Wind Direction & Compass Reference

All 32 compass points with their degrees, plus a bearing-to-heading converter.

Reference for all 32 points of the compass rose with abbreviations and centre azimuths, plus a converter that maps any bearing from 0 to 360 degrees to its nearest 32-point wind direction. It runs free in your browser on Gera Tools, with nothing uploaded.

Last updated Source: Gera Tools

How many points are on a compass rose?

A full mariner's compass rose has 32 points spaced 11.25 degrees apart. They build up from 4 cardinal points (N, E, S, W), then 4 intercardinal (NE, SE, SW, NW), then 8 secondary intercardinal, and finally 16 by-points such as North by east.

The full 32-point compass rose

This reference lists all 32 points of the traditional compass rose, each with its abbreviation, full name and centre bearing in degrees. It is useful for sailing, aviation, surveying, meteorology and any work that translates between numeric bearings and named directions. A built-in converter maps any bearing to its nearest heading.

How it works

The compass divides a full circle of 360 degrees into 32 equal sectors. Each sector spans 360 / 32 = 11.25 degrees, and the centre of point number i (starting at North = 0) sits at i * 11.25 degrees.
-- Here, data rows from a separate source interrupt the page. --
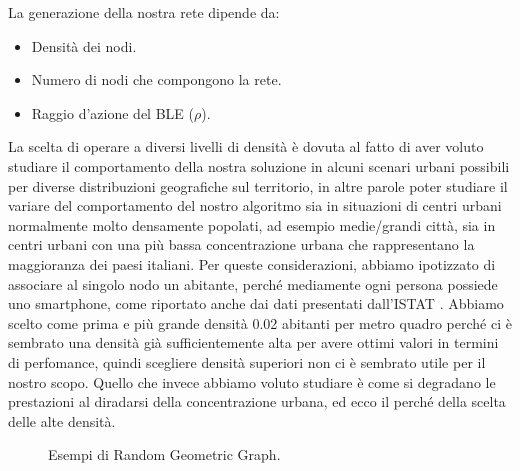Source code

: \begin{flushleft}
	La generazione della nostra rete dipende da:
\end{flushleft}
\begin{itemize}
	\item Densità dei nodi.
	\item Numero di nodi che compongono la rete.
	\item Raggio d'azione del \acs{BLE} (\textit{$\rho$}).
\end{itemize}
La scelta di operare a diversi livelli di densità è dovuta al fatto di aver voluto studiare il comportamento della nostra soluzione in alcuni scenari urbani possibili per diverse distribuzioni geografiche sul territorio, in altre parole poter studiare il variare del comportamento del nostro algoritmo sia in situazioni di centri urbani normalmente molto densamente popolati, ad esempio medie/grandi città, sia in centri urbani con una più bassa concentrazione urbana che rappresentano la maggioranza dei paesi italiani.
Per queste considerazioni, abbiamo ipotizzato di associare al singolo nodo un abitante, perché mediamente ogni persona possiede uno smartphone, come riportato anche dai dati presentati dall'ISTAT \cite{istat2014}. Abbiamo scelto come prima e più grande densità 0.02 abitanti per metro quadro perché ci è sembrato una densità già sufficientemente alta per avere ottimi valori in termini di perfomance, quindi scegliere densità superiori non ci è sembrato utile per il nostro scopo. Quello che invece abbiamo voluto studiare è come si degradano le prestazioni al diradarsi della concentrazione urbana, ed ecco il perché della scelta delle alte densità.
\bigskip
\begin{figure}[t]
	\hfill
	\caption{Esempi di Random Geometric Graph.}
	\label{fig:rgg_gen_02}
\end{figure}
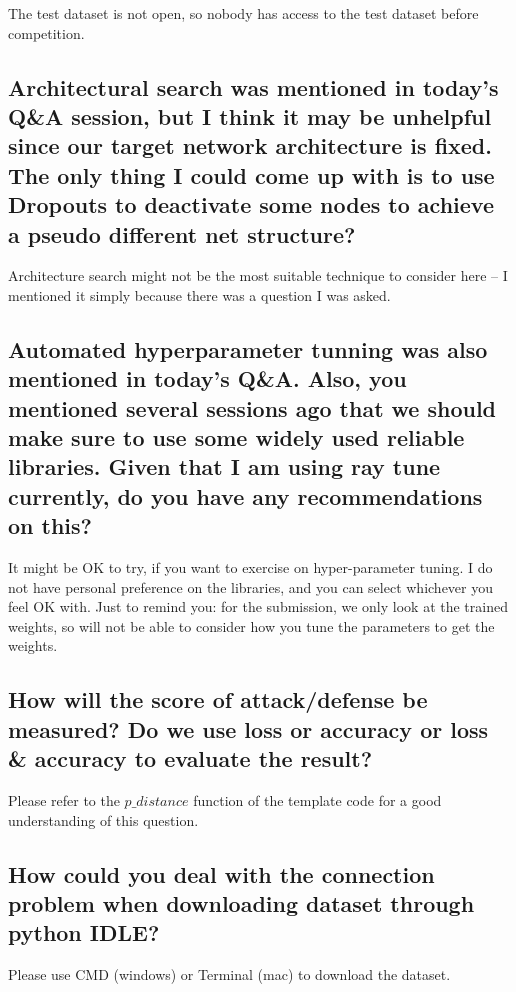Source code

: The test dataset is not open, so nobody has access to the test dataset before competition. 



\subsection*{Architectural search was mentioned in today's Q\&A session, but I think it may be unhelpful since our target network architecture is fixed. The only thing I could come up with is to use Dropouts to deactivate some nodes to achieve a pseudo different net structure?}

Architecture search might not be the most suitable technique to consider here – I mentioned it simply because there was a question I was asked. 

\subsection*{Automated hyperparameter tunning was also mentioned in today's Q\&A. Also, you mentioned several sessions ago that we should make sure to use some widely used reliable libraries. Given that I am using ray tune currently, do you have any recommendations on this?}

It might be OK to try, if you want to exercise on hyper-parameter tuning. I do not have personal preference on the libraries, and you can select whichever you feel OK with. Just to remind you: for the submission, we only look at the trained weights, so will not be able to consider how you tune the parameters to get the weights. 

\subsection*{How will the score of attack/defense be measured? Do we use loss or accuracy or loss \& accuracy to evaluate the result?} 

Please refer to the $p\_distance$ function of the template code for a good understanding of this question.

\subsection*{How could you deal with the connection problem when downloading dataset through python IDLE?} 

Please use CMD (windows) or Terminal (mac) to download the dataset.



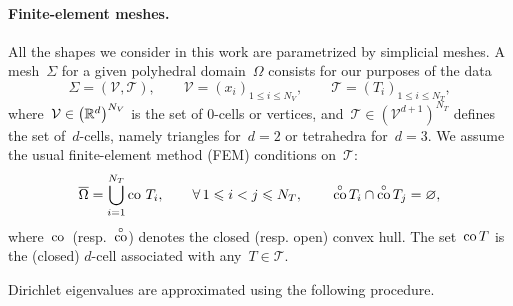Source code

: \paragraph{Finite-element meshes.}
All the shapes we consider in this work are parametrized by simplicial meshes. A mesh~$\Sigma$ for a given polyhedral domain~$\Omega$ consists for our purposes of the data
\begin{equation}
    \label{03:eq:mesh}
    \Sigma = (\mathcal V,\mathcal T),\qquad\mathcal V = \left(x_i\right)_{1\leq i\leq N_V},\qquad \mathcal T=\left(T_i\right)_{1\leq i\leq N_T},
\end{equation}
where~$\mathcal V \in \left(\mathbb{R}^d\right)^{N_V}$ is the set of $0$-cells or vertices, and~$\mathcal T \in \left(\mathcal V^{d+1}\right)^{N_T}$ defines the set of~$d$-cells, namely triangles for~$d=2$ or tetrahedra for~$d=3$.
We assume the usual finite-element method (FEM) conditions on~$\mathcal T$:
\begin{equation}
    \label{03:eq:mesh_conditions}
    \overline{\Omega} = \bigcup_{i=1}^{N_T} \operatorname{co}\,T_i,\qquad \forall\,1\leqslant i < j \leqslant N_T,\qquad\, \overset{\circ}{\operatorname{co}}\,T_i\cap \overset{\circ}{\operatorname{co}}\,T_j= \varnothing,
\end{equation}
where~$\operatorname{co}$~(resp.~$\overset{\circ}{\operatorname{co}}$) denotes the closed (resp. open) convex hull. The set~$\operatorname{co} T$ is the (closed) $d$-cell associated with any~$T\in\mathcal T$.

Dirichlet eigenvalues are approximated using the following procedure.
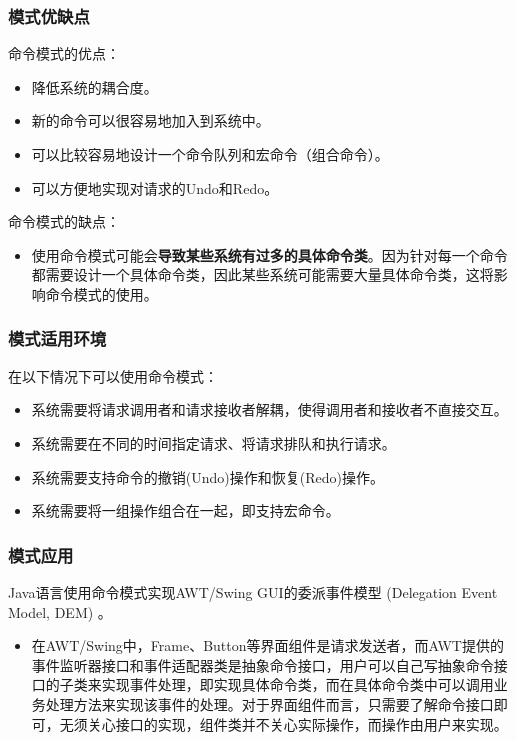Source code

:\subsubsection{模式优缺点}
命令模式的优点：
\begin{itemize}
    \item 降低系统的耦合度。
    \item 新的命令可以很容易地加入到系统中。
    \item 可以比较容易地设计一个命令队列和宏命令（组合命令）。
    \item 可以方便地实现对请求的Undo和Redo。
\end{itemize}

命令模式的缺点：
\begin{itemize}
    \item 使用命令模式可能会\textbf{导致某些系统有过多的具体命令类}。因为针对每一个命令都需要设计一个具体命令类，因此某些系统可能需要大量具体命令类，这将影响命令模式的使用。
\end{itemize}

\subsubsection{模式适用环境}
在以下情况下可以使用命令模式：
\begin{itemize}
    \item 系统需要将请求调用者和请求接收者解耦，使得调用者和接收者不直接交互。
    \item 系统需要在不同的时间指定请求、将请求排队和执行请求。
    \item 系统需要支持命令的撤销(Undo)操作和恢复(Redo)操作。
    \item 系统需要将一组操作组合在一起，即支持宏命令。
\end{itemize}

\subsubsection{模式应用}
 Java语言使用命令模式实现AWT/Swing GUI的委派事件模型 (Delegation Event Model, DEM) 。
\begin{itemize}
    \item 在AWT/Swing中，Frame、Button等界面组件是请求发送者，而AWT提供的事件监听器接口和事件适配器类是抽象命令接口，用户可以自己写抽象命令接口的子类来实现事件处理，即实现具体命令类，而在具体命令类中可以调用业务处理方法来实现该事件的处理。对于界面组件而言，只需要了解命令接口即可，无须关心接口的实现，组件类并不关心实际操作，而操作由用户来实现。
\end{itemize}

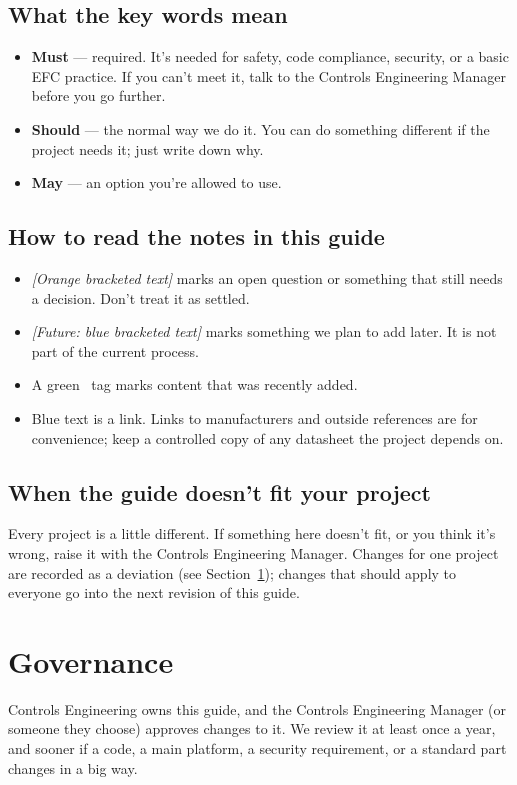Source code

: \subsection*{What the key words mean}
\begin{itemize}[itemsep=2pt]
  \item \textbf{Must} --- required. It's needed for safety, code compliance, security, or a basic EFC practice. If you can't meet it, talk to the Controls Engineering Manager before you go further.
  \item \textbf{Should} --- the normal way we do it. You can do something different if the project needs it; just write down why.
  \item \textbf{May} --- an option you're allowed to use.
\end{itemize}

\subsection*{How to read the notes in this guide}
\begin{itemize}[itemsep=2pt]
  \item \textit{\textcolor{noteorange}{[Orange bracketed text]}} marks an open question or something that still needs a decision. Don't treat it as settled.
  \item \textit{\textcolor{futureblue}{[Future: blue bracketed text]}} marks something we plan to add later. It is not part of the current process.
  \item A green \newtag\ tag marks content that was recently added.
  \item Blue text is a link. Links to manufacturers and outside references are for convenience; keep a controlled copy of any datasheet the project depends on.
\end{itemize}

\subsection*{When the guide doesn't fit your project}
Every project is a little different. If something here doesn't fit, or you think it's wrong, raise it with the Controls Engineering Manager. Changes for one project are recorded as a deviation (see Section~\ref{sec:governance}); changes that should apply to everyone go into the next revision of this guide.

\section{Governance}\label{sec:governance}
Controls Engineering owns this guide, and the Controls Engineering Manager (or someone they choose) approves changes to it. We review it at least once a year, and sooner if a code, a main platform, a security requirement, or a standard part changes in a big way.

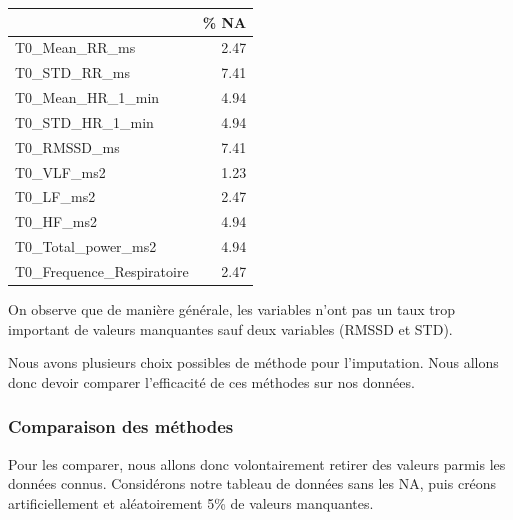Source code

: \documentclass[]{article}
\begin{document}
\begin{table}[H]
\centering
\begin{tabular}{l|r}
\hline
  & \% NA\\
\hline
T0\_Mean\_RR\_ms & 2.47\\
\hline
T0\_STD\_RR\_ms & 7.41\\
\hline
T0\_Mean\_HR\_1\_min & 4.94\\
\hline
T0\_STD\_HR\_1\_min & 4.94\\
\hline
T0\_RMSSD\_ms & 7.41\\
\hline
T0\_VLF\_ms2 & 1.23\\
\hline
T0\_LF\_ms2 & 2.47\\
\hline
T0\_HF\_ms2 & 4.94\\
\hline
T0\_Total\_power\_ms2 & 4.94\\
\hline
T0\_Frequence\_Respiratoire & 2.47\\
\hline
\end{tabular}
\end{table}

On observe que de manière générale, les variables n'ont pas un taux trop
important de valeurs manquantes sauf deux variables (RMSSD et STD).

Nous avons plusieurs choix possibles de méthode pour l'imputation. Nous
allons donc devoir comparer l'efficacité de ces méthodes sur nos
données.

\hypertarget{comparaison-des-muxe9thodes}{%
\subsubsection{Comparaison des
méthodes}\label{comparaison-des-muxe9thodes}}

Pour les comparer, nous allons donc volontairement retirer des valeurs
parmis les données connus. Considérons notre tableau de données sans les
NA, puis créons artificiellement et aléatoirement 5\% de valeurs
manquantes.
\end{document}
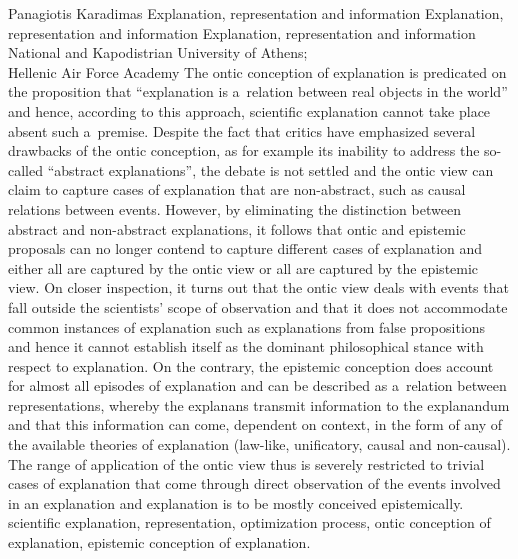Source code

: \begin{artengenv}{Panagiotis Karadimas}
	{Explanation, representation and information}
	{Explanation, representation and information}
	{Explanation, representation and information}
	{National and Kapodistrian University of Athens;\\
	Hellenic Air Force Academy}
	{The ontic conception of explanation is predicated on the proposition that ``explanation is a~relation between real objects in the world'' and hence, according to this approach, scientific explanation cannot take place absent such a~premise. Despite the fact that critics have emphasized several drawbacks of the ontic conception, as for example its inability to address the so-called ``abstract explanations'', the debate is not settled and the ontic view can claim to capture cases of explanation that are non-abstract, such as causal relations between events. However, by eliminating the distinction between abstract and non-abstract explanations, it follows that ontic and epistemic proposals can no longer contend to capture different cases of explanation and either all are captured by the ontic view or all are captured by the epistemic view. On closer inspection, it turns out that the ontic view deals with events that fall outside the scientists' scope of observation and that it does not accommodate common instances of explanation such as explanations from false propositions and hence it cannot establish itself as the dominant philosophical stance with respect to explanation. On the contrary, the epistemic conception does account for almost all episodes of explanation and can be described as a~relation between representations, whereby the explanans transmit information to the explanandum and that this information can come, dependent on context, in the form of any of the available theories of explanation (law-like, unificatory, causal and non-causal). The range of application of the ontic view thus is severely restricted to trivial cases of explanation that come through direct observation of the events involved in an explanation and explanation is to be mostly conceived epistemically.
	}
	{scientific explanation, representation, optimization process, ontic conception of explanation, epistemic conception of explanation.}




\end{artengenv}
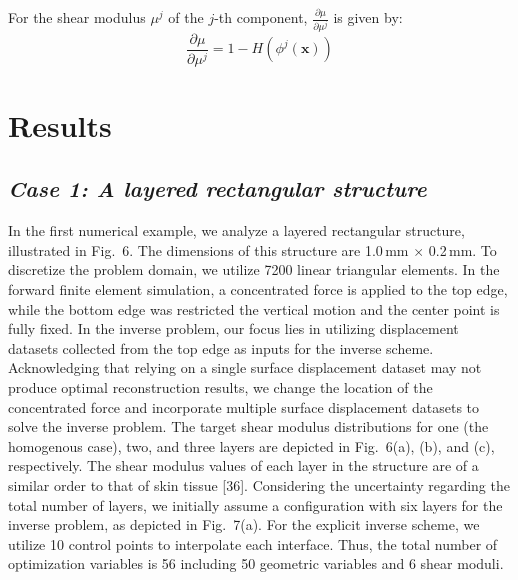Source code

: \documentclass[11pt]{article}
\begin{document}
For the shear modulus $\mu^{j}$ of the $j$-th component,
$\frac{\partial\mu}{\partial\mu^{j}}$ is given by:
\begin{equation}
\frac{\partial\mu}{\partial\mu^{j}}
= 1 - H\!\left(\phi^{j}(\mathbf{x})\right)
\end{equation}

\section*{Results}

\subsection*{\textit{Case 1: A layered rectangular structure}}

\noindent
In the first numerical example, we analyze a layered rectangular
structure, illustrated in Fig.~6. The dimensions of this structure
are 1.0\,mm $\times$ 0.2\,mm. To discretize the problem domain, we
utilize 7200 linear triangular elements. In the forward finite
element simulation, a concentrated force is applied to the top edge,
while the bottom edge was restricted the vertical motion and the
center point is fully fixed. In the inverse problem, our focus lies
in utilizing displacement datasets collected from the top edge as
inputs for the inverse scheme. Acknowledging that relying on a single
surface displacement dataset may not produce optimal reconstruction
results, we change the location of the concentrated force and
incorporate multiple surface displacement datasets to solve the
inverse problem. The target shear modulus distributions for one (the
homogenous case), two, and three layers are depicted in Fig.~6(a),
(b), and (c), respectively. The shear modulus values of each layer in
the structure are of a similar order to that of skin tissue [36].
Considering the uncertainty regarding the total number of layers, we
initially assume a configuration with six layers for the inverse
problem, as depicted in Fig.~7(a). For the explicit inverse scheme,
we utilize 10 control points to interpolate each interface. Thus, the
total number of optimization variables is 56 including 50 geometric
variables and 6 shear moduli.
\end{document}
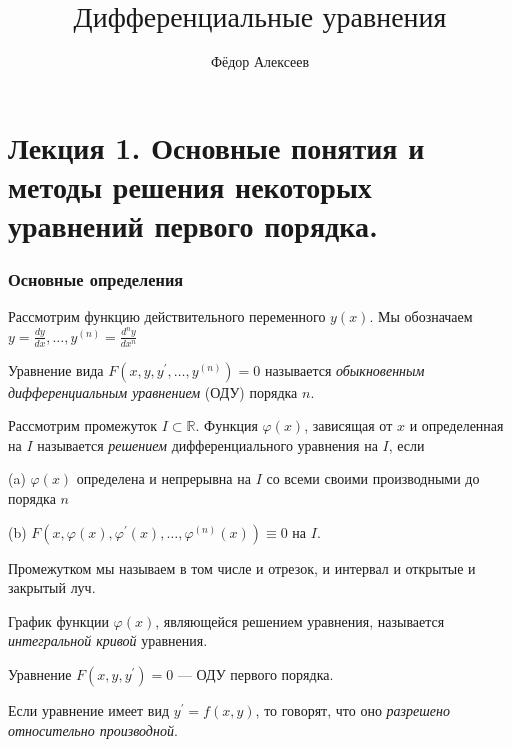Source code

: 



\title{$\mbox{Дифференциальные уравнения}$}
\author{Фёдор Алексеев}

\maketitle\gitlink\tableofcontents

\part*{Лекция 1. Основные понятия и методы решения некоторых уравнений первого
порядка.}

\section{Основные определения}
\begin{remark*}
Рассмотрим функцию действительного переменного $y(x)$. Мы обозначаем
$y=\frac{dy}{dx},\ldots,y^{(n)}=\frac{d^{n}y}{dx^{n}}$\end{remark*}
\begin{define*}
Уравнение вида $F(x,y,y^{\prime},\ldots,y^{(n)})=0$ называется \emph{обыкновенным
дифференциальным уравнением} (ОДУ) порядка $n$.
\end{define*}

\begin{define*}
Рассмотрим промежуток $I\subset\mathbb{R}$. Функция $\varphi(x)$,
зависящая от $x$ и определенная на $I$ называется \emph{решением}
дифференциального уравнения на $I$, если

(a) $\varphi(x)$ определена и непрерывна на $I$ со всеми своими
производными до порядка $n$

(b) $F(x,\varphi(x),\varphi^{\prime}(x),\ldots,\varphi^{(n)}(x))\equiv0$
на $I$.\end{define*}
\begin{remark*}
Промежутком мы называем в том числе и отрезок, и интервал и открытые
и закрытый луч.
\end{remark*}

\begin{define*}
График функции $\varphi(x)$, являющейся решением уравнения, называется
\emph{интегральной кривой} уравнения.
\end{define*}

\begin{remark*}
Уравнение $F(x,y,y^{\prime})=0$ --- ОДУ первого порядка.\end{remark*}
\begin{define*}
Если уравнение имеет вид $y^{\prime}=f(x,y)$, то говорят, что оно
\emph{разрешено относительно производной}.
\end{define*}

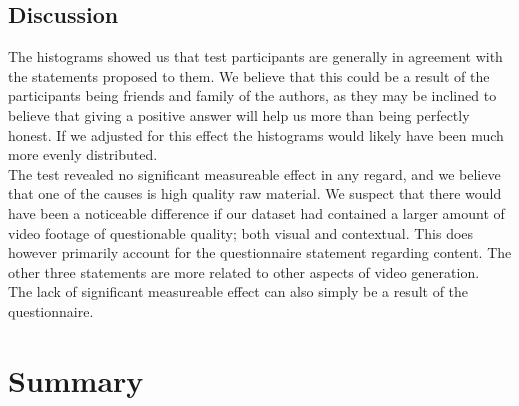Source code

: \subsection{Discussion}
%
The histograms showed us that test participants are generally in agreement with the statements proposed to them. We believe that this could be a result of the participants being friends and family of the authors, as they may be inclined to believe that giving a positive answer will help us more than being perfectly honest. If we adjusted for this effect the histograms would likely have been much more evenly distributed.\\
%
The test revealed no significant measureable effect in any regard, and we believe that one of the causes is high quality raw material. We suspect that there would have been a noticeable difference if our dataset had contained a larger amount of video footage of questionable quality; both visual and contextual. This does however primarily account for the questionnaire statement regarding content. The other three statements are more related to other aspects of video generation.\\
The lack of significant measureable effect can also simply be a result of the questionnaire. 
%
\section{Summary}
%

%

%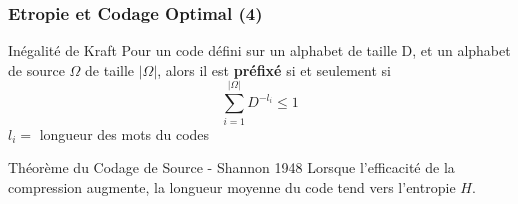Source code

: \documentclass{beamer}
\begin{document}
\begin{frame}
    \frametitle{Etropie et Codage Optimal (4)}

    \begin{block}{Inégalité de Kraft}
        Pour un code défini sur un alphabet de taille D, et un alphabet de source $\Omega$ de taille 
$|\Omega|$, alors il est \textbf{préfixé} si et seulement si $$\sum _{{i=1}}^{{|\Omega |}}D^{{-l_{i}}}\leq 1$$
$l_i =$ longueur des mots du codes
    \end{block}

    \vspace*{2em}

    \begin{alertblock}{Théorème du Codage de Source - Shannon 1948}
        Lorsque l'efficacité de la compression augmente, la longueur moyenne du code tend vers l'entropie $H$.
    \end{alertblock}
    
\end{frame}
\end{document}
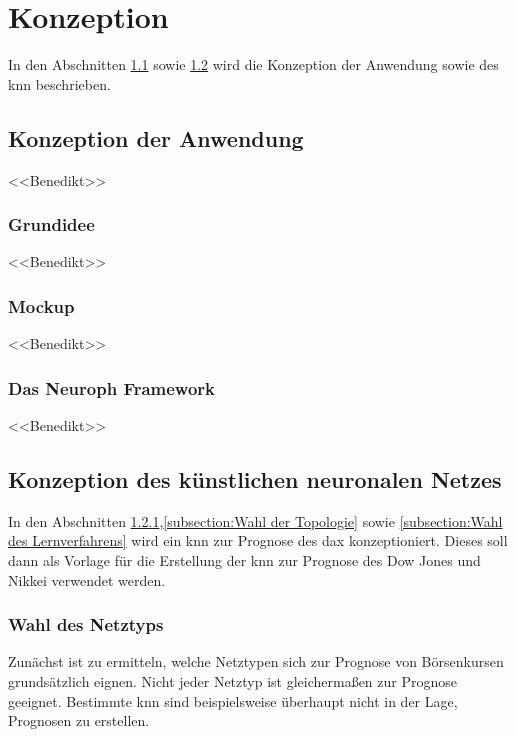 \chapter{Konzeption}
\label{chapter:Konzeption}

In den Abschnitten \ref{section:Konzeption der Anwendung} sowie \ref{section:Konzeption des künstlichen neuronalen Netzes} wird die Konzeption der Anwendung sowie  des \acs{knn} beschrieben.

\section{Konzeption der Anwendung} %
\label{section:Konzeption der Anwendung} %
<<Benedikt>>
\Blindtext

\subsection{Grundidee} %
\label{subsection:Grundidee} %
<<Benedikt>>
\Blindtext

\subsection{Mockup} %
\label{subsection:Mockup} %
<<Benedikt>>
\Blindtext

\subsection{Das Neuroph Framework} %
\label{subsection:Das Neuroph Framework} %
<<Benedikt>>
\Blindtext

\section{Konzeption des künstlichen neuronalen Netzes}
\label{section:Konzeption des künstlichen neuronalen Netzes}

In den Abschnitten \ref{subsection:Wahl des Netztyps},\ref{subsection:Wahl der Topologie} sowie \ref{subsection:Wahl des Lernverfahrens} wird ein \acs{knn} zur Prognose des \acs{dax} konzeptioniert. Dieses soll dann  als Vorlage für die Erstellung der \acs{knn} zur Prognose des Dow Jones und Nikkei verwendet werden.

\subsection{Wahl des Netztyps}
\label{subsection:Wahl des Netztyps}
Zunächst ist zu ermitteln, welche Netztypen sich zur Prognose von Börsenkursen grundsätzlich eignen. Nicht jeder Netztyp ist gleichermaßen zur Prognose geeignet. Bestimmte \acs{knn} sind beispielsweise überhaupt nicht in der Lage, Prognosen zu erstellen.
To convert a bearing to a heading:

index = round(bearing / 11.25) mod 32
heading = points[index]

Bearings are normalised into the 0 to 360 range first, so 370 degrees folds back to 10 degrees and a negative bearing wraps around. Rounding to the nearest sector centre chooses the closest named direction.

The four tiers of the compass rose

The 32 points build up from a simple four-layer hierarchy:

TierCountExamplesSpacing
Cardinal4N, E, S, W90° apart
Intercardinal (ordinal)4NE, SE, SW, NW45° apart
Secondary intercardinal8NNE, ENE, ESE, SSE, SSW, WSW, WNW, NNW22.5° apart
By-points16NbE, NEbN, NEbE, EbN…11.25° apart

By-points are named “North by east”, “Northeast by north”, and so on — each sitting exactly one point (11.25°) clockwise or anticlockwise of a named cardinal or intercardinal.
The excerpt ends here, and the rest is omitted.